WASHINGTON — He was my hostage. I was his reporter.

After 444 days as one of 52 hostages held captive in Tehran, seized by Iranian militants, Marine Sgt. Paul Lewis was released on Jan. 20, 1981. Lewis was soon back in Homer, the small Illinois town about 20 miles east of Champaign-Urbana where he was raised. The day after the town threw Lewis a parade, I interviewed him in his parents’ living room about his ordeal.

Months earlier, I was assigned Lewis as “my” hostage. Any time there was a possibility of a release — and there were multiple false starts — I would race south on I-57 from Chicago and camp out, with other journalists, in the Homer restaurant run by Lewis’ Aunt Shirley to get the latest and, of course, to be there when he returned.

Now, 34 years later, Lewis reached out to me.

He wanted to talk about the hostages’ decadeslong battle to secure compensation from Iran. You may be shocked to learn there is still unfinished business left over from the Iranian hostage crisis, triggered on Nov. 4, 1979, when Iranians seized the U.S. embassy in Tehran.

The 1981 deal between Iran and the State Department that freed the captives, called the Algiers Accords, banned the hostages from seeking damages, though they were never a party to the agreement and clearly the U.S. was acting under duress.

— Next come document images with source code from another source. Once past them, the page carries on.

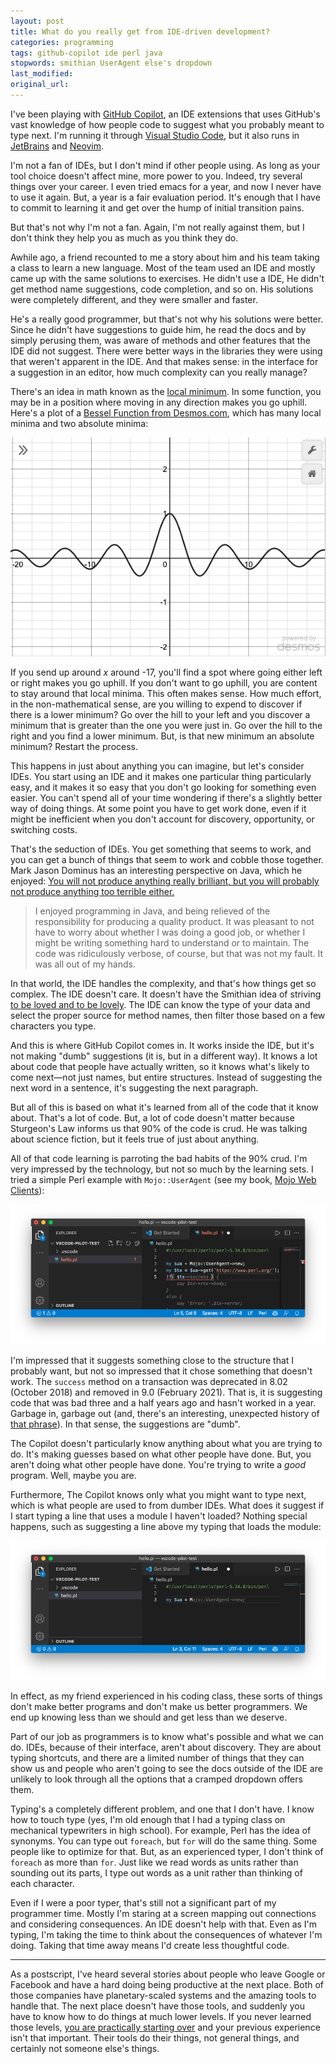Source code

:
 ```yaml
---
layout: post
title: What do you really get from IDE-driven development?
categories: programming
tags: github-copilot ide perl java
stopwords: smithian UserAgent else's dropdown
last_modified:
original_url:
---
```


I've been playing with [GitHub Copilot](https://copilot.github.com), an IDE extensions that uses GitHub's vast knowledge of how people code to suggest what you probably meant to type next. I'm running it through [Visual Studio Code](https://code.visualstudio.com), but it also runs in [JetBrains](https://www.jetbrains.com) and [Neovim](https://neovim.io).

I'm not a fan of IDEs, but I don't mind if other people using. As long as your tool choice doesn't affect mine, more power to you. Indeed, try several things over your career. I even tried emacs for a year, and now I never have to use it again. But, a year is a fair evaluation period. It's enough that I have to commit to learning it and get over the hump of initial transition pains.

But that's not why I'm not a fan. Again, I'm not really against them, but I don't think they help you as much as you think they do.

Awhile ago, a friend recounted to me a story about him and his team taking a class to learn a new language. Most of the team used an IDE and mostly came up with the same solutions to exercises. He didn't use a IDE, He didn't get method name suggestions, code completion, and so on. His solutions were completely different, and they were smaller and faster.

He's a really good programmer, but that's not why his solutions were better. Since he didn't have suggestions to guide him, he read the docs and by simply perusing them, was aware of methods and other features that the IDE did not suggest. There were better ways in the libraries they were using that weren't apparent in the IDE. And that makes sense: in the interface for a suggestion in an editor, how much complexity can you really manage?

There's an idea in math known as the [local minimum](https://mathworld.wolfram.com/LocalMinimum.html). In some function, you may be in a position where moving in any direction makes you go uphill. Here's a plot of a [Bessel Function from Desmos.com](https://www.desmos.com/calculator/bngacybtgj), which has many local minima and two absolute minima:

![](/images/github_copilot/bessel.png)

If you send up around *x* around -17, you'll find a spot where going either left or right makes you go uphill. If you don't want to go uphill, you are content to stay around that local minima. This often makes sense. How much effort, in the non-mathematical sense, are you willing to expend to discover if there is a lower minimum? Go over the hill to your left and you discover a minimum that is greater than the one you were just in. Go over the hill to the right and you find a lower minimum. But, is that new minimum an absolute minimum? Restart the process.

This happens in just about anything you can imagine, but let's consider IDEs. You start using an IDE and it makes one particular thing particularly easy, and it makes it so easy that you don't go looking for something even easier. You can't spend all of your time wondering if there's a slightly better way of doing things. At some point you have to get work done, even if it might be inefficient when you don't account for discovery, opportunity, or switching costs.

That's the seduction of IDEs. You get something that seems to work, and you can get a bunch of things that seem to work and cobble those together. Mark Jason Dominus has an interesting perspective on Java, which he enjoyed: [You will not produce anything really brilliant, but you will probably not produce anything too terrible either.](https://blog.plover.com/prog/Java.html)

> I enjoyed programming in Java, and being relieved of the responsibility for producing a quality product. It was pleasant to not have to worry about whether I was doing a good job, or whether I might be writing something hard to understand or to maintain. The code was ridiculously verbose, of course, but that was not my fault. It was all out of my hands.

In that world, the IDE handles the complexity, and that's how things get so complex. The IDE doesn't care. It doesn't have the Smithian idea of striving [to be loved and to be lovely](https://www.adamsmith.org/the-theory-of-moral-sentiments). The IDE can know the type of your data and select the proper source for method names, then filter those based on a few characters you type.

And this is where GitHub Copilot comes in. It works inside the IDE, but it's not making "dumb" suggestions (it is, but in a different way). It knows a lot about code that people have actually written, so it knows what's likely to come next—not just names, but entire structures. Instead of suggesting the next word in a sentence, it's suggesting the next paragraph.

But all of this is based on what it's learned from all of the code that it know about. That's a lot of code. But, a lot of code doesn't matter because Sturgeon's Law informs us that 90% of the code is crud. He was talking about science fiction, but it feels true of just about anything.

All of that code learning is parroting the bad habits of the 90% crud. I'm very impressed by the technology, but not so much by the learning sets. I tried a simple Perl example with `Mojo::UserAgent` (see my book, [Mojo Web Clients](https://leanpub.com/mojo_web_clients)):

![](/images/github_copilot/mojo_success.png)

I'm impressed that it suggests something close to the structure that I probably want, but not so impressed that it chose something that doesn't work. The `success` method on a transaction was deprecated in 8.02 (October 2018) and removed in 9.0 (February 2021). That is, it is suggesting code that was bad three and a half years ago and hasn't worked in a year. Garbage in, garbage out (and, there's an interesting, unexpected history of [that phrase](https://www.atlasobscura.com/articles/is-this-the-first-time-anyone-printed-garbage-in-garbage-out)). In that sense, the suggestions are "dumb".

The Copilot doesn't particularly know anything about what you are trying to do. It's making guesses based on what other people have done. But, you aren't doing what other people have done. You're trying to write a *good* program. Well, maybe you are.

Furthermore, The Copilot knows only what you might want to type next, which is what people are used to from dumber IDEs. What does it suggest if I start typing a line that uses a module I haven't loaded? Nothing special happens, such as suggesting a line above my typing that loads the module:

![](/images/github_copilot/mojo_ua.png)

In effect, as my friend experienced in his coding class, these sorts of things don't make better programs and don't make us better programmers. We end up knowing less than we should and get less than we deserve.

Part of our job as programmers is to know what's possible and what we can do. IDEs, because of their interface, aren't about discovery. They are about typing shortcuts, and there are a limited number of things that they can show us and people who aren't going to see the docs outside of the IDE are unlikely to look through all the options that a cramped dropdown offers them.

Typing's a completely different problem, and one that I don't have. I know how to touch type (yes, I'm old enough that I had a typing class on mechanical typewriters in high school). For example, Perl has the idea of synonyms. You can type out `foreach`, but `for` will do the same thing. Some people like to optimize for that. But, as an experienced typer, I don't think of `foreach` as more than `for`. Just like we read words as units rather than sounding out its parts, I type out words as a unit rather than thinking of each character.

Even if I were a poor typer, that's still not a significant part of my programmer time. Mostly I'm staring at a screen mapping out connections and considering consequences. An IDE doesn't help with that. Even as I'm typing, I'm taking the time to think about the consequences of whatever I'm doing. Taking that time away means I'd create less thoughtful code.

<hr/>

As a postscript, I've heard several stories about people who leave Google or Facebook and have a hard doing being productive at the next place. Both of those companies have planetary-scaled systems and the amazing tools to handle that. The next place doesn't have those tools, and suddenly you have to know how to do things at much lower levels. If you never learned those levels, [you are practically starting over](https://about.sourcegraph.com/blog/ex-googler-guide-dev-tools/) and your previous experience isn't that important. Their tools do their things, not general things, and certainly not someone else's things.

An effort by the hostages to work around the Algiers Accords has been thwarted by U.S. courts, the State Department and a Congress taking forever to act.

I’m picking up the story where I left off.

After Lewis returned, he married a woman from Homer later in 1981, finished school at the University of Illinois at Urbana-Champaign and raised, with wife Kristi, two sons, now 25 and 29. The 57-year-old Lewis, an investment adviser, is speaking to me on the phone from his office in Champaign.

Giving the hostages their due — something many other U.S. victims of international violence have received through the years — “will certainly put some of this aside and get some closure to this event,” Lewis tells me.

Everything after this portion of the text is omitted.